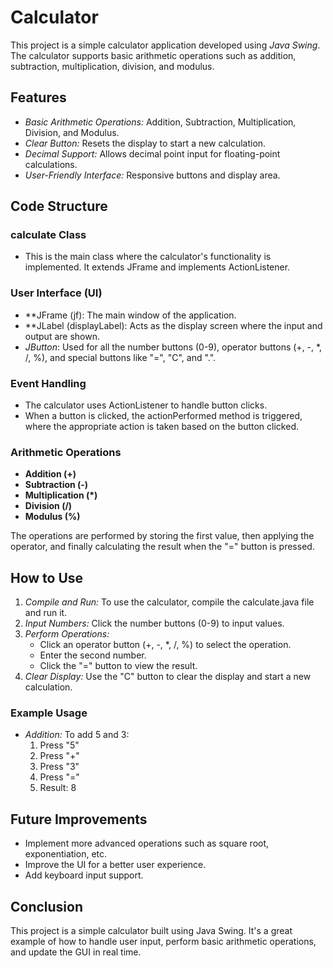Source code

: 

# Calculator

This project is a simple calculator application developed using *Java Swing*. The calculator supports basic arithmetic operations such as addition, subtraction, multiplication, division, and modulus.

## Features

- *Basic Arithmetic Operations:* Addition, Subtraction, Multiplication, Division, and Modulus.
- *Clear Button:* Resets the display to start a new calculation.
- *Decimal Support:* Allows decimal point input for floating-point calculations.
- *User-Friendly Interface:* Responsive buttons and display area.

## Code Structure

### calculate Class

- This is the main class where the calculator's functionality is implemented. It extends JFrame and implements ActionListener.

### User Interface (UI)

- **JFrame (jf): The main window of the application.
- **JLabel (displayLabel): Acts as the display screen where the input and output are shown.
- *JButton*: Used for all the number buttons (0-9), operator buttons (+, -, *, /, %), and special buttons like "=", "C", and ".".

### Event Handling

- The calculator uses ActionListener to handle button clicks.
- When a button is clicked, the actionPerformed method is triggered, where the appropriate action is taken based on the button clicked.

### Arithmetic Operations

- **Addition (+)**
- **Subtraction (-)**
- **Multiplication (*)**
- **Division (/)**
- **Modulus (%)**

The operations are performed by storing the first value, then applying the operator, and finally calculating the result when the "=" button is pressed.

## How to Use

1. *Compile and Run:* To use the calculator, compile the calculate.java file and run it.
2. *Input Numbers:* Click the number buttons (0-9) to input values.
3. *Perform Operations:*
   - Click an operator button (+, -, *, /, %) to select the operation.
   - Enter the second number.
   - Click the "=" button to view the result.
4. *Clear Display:* Use the "C" button to clear the display and start a new calculation.

### Example Usage

- *Addition:* To add 5 and 3:
  1. Press "5"
  2. Press "+"
  3. Press "3"
  4. Press "="
  5. Result: 8

## Future Improvements

- Implement more advanced operations such as square root, exponentiation, etc.
- Improve the UI for a better user experience.
- Add keyboard input support.

## Conclusion

This project is a simple calculator built using Java Swing. It's a great example of how to handle user input, perform basic arithmetic operations, and update the GUI in real time.
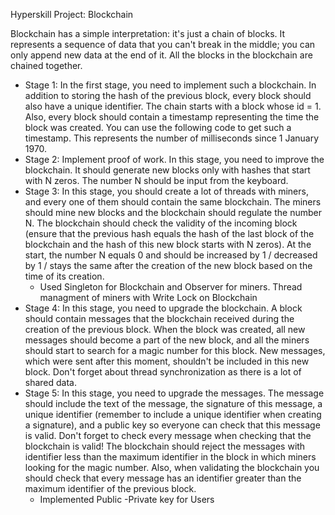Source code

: Hyperskill Project: Blockchain

Blockchain has a simple interpretation: it's just a chain of blocks. It represents a sequence of data that you can't
break in the middle; you can only append new data at the end of it. All the blocks in the blockchain are chained
together.

- Stage 1: In the first stage, you need to implement such a blockchain. In addition to storing the hash of the previous
  block, every block should also have a unique identifier. The chain starts with a block whose id = 1. Also, every block
  should contain a timestamp representing the time the block was created. You can use the following code to get such a
  timestamp. This represents the number of milliseconds since 1 January 1970.
- Stage 2: Implement proof of work. In this stage, you need to improve the blockchain. It should generate new blocks
  only with hashes that start with N zeros. The number N should be input from the keyboard.
- Stage 3: In this stage, you should create a lot of threads with miners, and every one of them should contain the same
  blockchain. The miners should mine new blocks and the blockchain should regulate the number N. The blockchain should
  check the validity of the incoming block (ensure that the previous hash equals the hash of the last block of the
  blockchain and the hash of this new block starts with N zeros). At the start, the number N equals 0 and should be
  increased by 1 / decreased by 1 / stays the same after the creation of the new block based on the time of its
  creation.
    - Used Singleton for Blockchain and Observer for miners. Thread managment of miners with Write Lock on Blockchain
- Stage 4:  In this stage, you need to upgrade the blockchain. A block should contain messages that the blockchain received during the creation of the previous block. When the block was created, all new messages should become a part of the new block, and all the miners should start to search for a magic number for this block. New messages, which were sent after this moment, shouldn't be included in this new block. Don't forget about thread synchronization as there is a lot of shared data.
- Stage 5: In this stage, you need to upgrade the messages. The message should include the text of the message, the signature of this message, a unique identifier (remember to include a unique identifier when creating a signature), and a public key so everyone can check that this message is valid. Don't forget to check every message when checking that the blockchain is valid! The blockchain should reject the messages with identifier less than the maximum identifier in the block in which miners looking for the magic number. Also, when validating the blockchain you should check that every message has an identifier greater than the maximum identifier of the previous block.
  - Implemented Public -Private key for Users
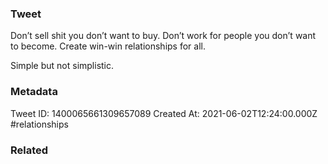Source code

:### Tweet
Don’t sell shit you don’t want to buy. 
Don’t work for people you don’t want to become. 
Create win-win relationships for all.

Simple but not simplistic.

### Metadata
Tweet ID: 1400065661309657089
Created At: 2021-06-02T12:24:00.000Z
#relationships 

### Related

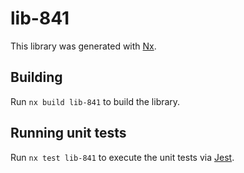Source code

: # lib-841

This library was generated with [Nx](https://nx.dev).

## Building

Run `nx build lib-841` to build the library.

## Running unit tests

Run `nx test lib-841` to execute the unit tests via [Jest](https://jestjs.io).

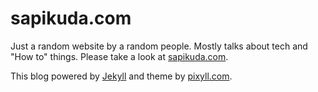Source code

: # sapikuda.com

Just a random website by a random people. Mostly talks about tech and "How to" things. Please take a look at [sapikuda.com](https://sapikuda.com).

This blog powered by [Jekyll](http://jekyllrb.com/) and theme by [pixyll.com](http://pixyll.com/).
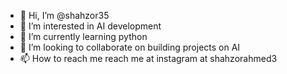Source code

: - 👋 Hi, I’m @shahzor35
- 👀 I’m interested in AI development
- 🌱 I’m currently learning python
- 💞️ I’m looking to collaborate on building projects on AI
- 📫 How to reach me reach me at instagram at shahzorahmed3

<!---
shahzor35/shahzor35 is a ✨ special ✨ repository because its `README.md` (this file) appears on your GitHub profile.
You can click the Preview link to take a look at your changes.
--->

- - - - - - -

WHAT IS BEING ASKED: A single number is the answer here: the count of lines in the material above holding the string "where".

WRITTEN ANSWER: 3